Streaming music services have been able to collect a wealth of data for song characteristics, amount of streams, and user interaction. Spotify has taken this data to create playlists curated to a user’s taste based on their listening habits. Considering how songs have been quantified by Spotify, is it possible to produce a predictive model for a song’s popularity?
With the Spotify dataset retrieved with the spotifyr package, we will look at 12 variables from almost 33,000 songs and see how they interact with each other, and whether they are significant in determining popularity. As genres of music can have very different characteristics, it may make more sense to gauge popularity based on each genre’s representative statistics rather than overall.

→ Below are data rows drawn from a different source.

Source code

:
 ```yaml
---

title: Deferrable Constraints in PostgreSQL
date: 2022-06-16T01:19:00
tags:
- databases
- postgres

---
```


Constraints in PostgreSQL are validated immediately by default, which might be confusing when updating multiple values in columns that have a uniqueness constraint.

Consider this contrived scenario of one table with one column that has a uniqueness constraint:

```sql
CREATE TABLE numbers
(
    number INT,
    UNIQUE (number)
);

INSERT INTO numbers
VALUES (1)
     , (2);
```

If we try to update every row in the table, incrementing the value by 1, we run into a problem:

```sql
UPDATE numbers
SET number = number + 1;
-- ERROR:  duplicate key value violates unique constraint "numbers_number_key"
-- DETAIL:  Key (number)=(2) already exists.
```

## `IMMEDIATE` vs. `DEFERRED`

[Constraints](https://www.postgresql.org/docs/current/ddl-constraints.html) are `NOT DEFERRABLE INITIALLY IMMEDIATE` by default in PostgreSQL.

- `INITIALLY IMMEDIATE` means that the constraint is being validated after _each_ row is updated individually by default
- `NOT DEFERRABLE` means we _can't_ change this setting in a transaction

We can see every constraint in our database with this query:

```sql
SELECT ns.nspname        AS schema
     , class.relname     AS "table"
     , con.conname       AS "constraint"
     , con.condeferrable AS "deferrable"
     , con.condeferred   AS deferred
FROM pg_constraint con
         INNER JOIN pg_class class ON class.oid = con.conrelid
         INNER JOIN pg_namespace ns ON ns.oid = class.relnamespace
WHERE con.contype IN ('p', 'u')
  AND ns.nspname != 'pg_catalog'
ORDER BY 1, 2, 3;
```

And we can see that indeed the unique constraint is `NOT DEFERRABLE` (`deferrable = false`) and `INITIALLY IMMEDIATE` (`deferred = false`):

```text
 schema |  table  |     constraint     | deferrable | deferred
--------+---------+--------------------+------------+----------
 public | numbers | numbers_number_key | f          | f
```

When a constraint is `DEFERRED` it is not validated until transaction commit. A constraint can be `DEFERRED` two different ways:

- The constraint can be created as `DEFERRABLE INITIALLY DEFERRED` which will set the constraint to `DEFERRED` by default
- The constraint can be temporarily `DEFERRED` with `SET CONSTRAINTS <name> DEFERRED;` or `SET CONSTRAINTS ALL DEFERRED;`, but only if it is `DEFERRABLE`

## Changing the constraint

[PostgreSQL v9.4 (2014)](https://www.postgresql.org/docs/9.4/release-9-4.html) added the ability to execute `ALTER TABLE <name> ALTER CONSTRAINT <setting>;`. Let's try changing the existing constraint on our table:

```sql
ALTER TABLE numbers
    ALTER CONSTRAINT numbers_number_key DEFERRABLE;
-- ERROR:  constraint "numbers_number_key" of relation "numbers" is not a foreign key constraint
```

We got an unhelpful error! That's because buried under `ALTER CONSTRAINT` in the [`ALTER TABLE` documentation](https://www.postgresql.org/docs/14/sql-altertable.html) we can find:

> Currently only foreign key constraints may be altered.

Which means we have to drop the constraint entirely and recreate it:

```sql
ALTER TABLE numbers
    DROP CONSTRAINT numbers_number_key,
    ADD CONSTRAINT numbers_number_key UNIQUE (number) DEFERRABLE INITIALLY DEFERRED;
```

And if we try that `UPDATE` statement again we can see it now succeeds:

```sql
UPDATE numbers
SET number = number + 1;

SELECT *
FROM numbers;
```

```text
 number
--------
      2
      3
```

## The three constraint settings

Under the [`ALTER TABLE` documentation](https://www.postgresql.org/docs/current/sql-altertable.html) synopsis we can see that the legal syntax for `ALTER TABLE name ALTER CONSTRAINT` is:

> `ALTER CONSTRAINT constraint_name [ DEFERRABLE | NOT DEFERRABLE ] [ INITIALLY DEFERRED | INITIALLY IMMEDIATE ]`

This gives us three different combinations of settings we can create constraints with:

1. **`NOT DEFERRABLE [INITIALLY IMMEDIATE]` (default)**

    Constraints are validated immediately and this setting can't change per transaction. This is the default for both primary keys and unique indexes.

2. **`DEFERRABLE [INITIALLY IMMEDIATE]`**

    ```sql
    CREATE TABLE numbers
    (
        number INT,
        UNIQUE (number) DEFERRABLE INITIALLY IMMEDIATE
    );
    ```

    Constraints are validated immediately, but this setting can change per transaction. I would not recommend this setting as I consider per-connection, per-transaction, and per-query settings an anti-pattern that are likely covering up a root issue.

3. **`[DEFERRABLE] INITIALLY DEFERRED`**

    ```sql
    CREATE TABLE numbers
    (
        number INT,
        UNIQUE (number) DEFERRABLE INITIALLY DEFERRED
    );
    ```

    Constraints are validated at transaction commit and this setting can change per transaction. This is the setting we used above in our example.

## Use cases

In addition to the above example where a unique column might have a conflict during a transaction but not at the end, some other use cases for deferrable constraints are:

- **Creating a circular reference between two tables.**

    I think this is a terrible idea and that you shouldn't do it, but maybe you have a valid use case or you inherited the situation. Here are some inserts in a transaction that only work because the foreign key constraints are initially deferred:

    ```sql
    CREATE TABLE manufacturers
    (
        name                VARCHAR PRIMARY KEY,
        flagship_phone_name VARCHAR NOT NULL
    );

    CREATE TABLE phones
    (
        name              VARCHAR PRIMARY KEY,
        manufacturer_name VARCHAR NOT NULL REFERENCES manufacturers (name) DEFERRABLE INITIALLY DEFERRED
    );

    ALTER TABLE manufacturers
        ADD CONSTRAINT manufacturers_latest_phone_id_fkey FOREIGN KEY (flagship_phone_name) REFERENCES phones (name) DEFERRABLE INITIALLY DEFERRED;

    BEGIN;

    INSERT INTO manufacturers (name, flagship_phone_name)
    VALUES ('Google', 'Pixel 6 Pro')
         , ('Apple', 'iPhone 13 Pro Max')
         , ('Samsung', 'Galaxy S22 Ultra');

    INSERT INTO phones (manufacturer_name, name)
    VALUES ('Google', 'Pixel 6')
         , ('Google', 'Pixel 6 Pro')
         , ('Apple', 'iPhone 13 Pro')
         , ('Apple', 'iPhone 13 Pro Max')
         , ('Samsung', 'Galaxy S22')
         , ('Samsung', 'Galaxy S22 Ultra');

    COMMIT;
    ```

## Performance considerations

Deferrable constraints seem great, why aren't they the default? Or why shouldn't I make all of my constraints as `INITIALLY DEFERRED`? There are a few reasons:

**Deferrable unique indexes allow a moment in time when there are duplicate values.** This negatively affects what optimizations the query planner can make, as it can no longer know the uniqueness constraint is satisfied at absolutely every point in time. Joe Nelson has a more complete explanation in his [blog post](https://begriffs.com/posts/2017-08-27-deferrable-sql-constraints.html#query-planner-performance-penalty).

We will first compare variables to determine which have influence on the popularity of a song. We will then apply a multiple linear regression to the data to make a prediction as to what characteristics are likely, within each genre, to produce a popular song.
A predictive model of popularity can help songwriters craft a song based on data-driven methods. Users will also benefit by being able to discover songs based on their preferred characteristics, and see whether they prefer more or less popular songs.
library(tidyverse)
library(scales)
library(table1)
This analysis will make use of the following packages:
songs <- read.csv('spotify_songs.csv', stringsAsFactors = FALSE)
The data used in this analysis is available as part of the tidytuesdayR package, and is also available for download here.
The codebook is also available on the tidytuesday GitHub page.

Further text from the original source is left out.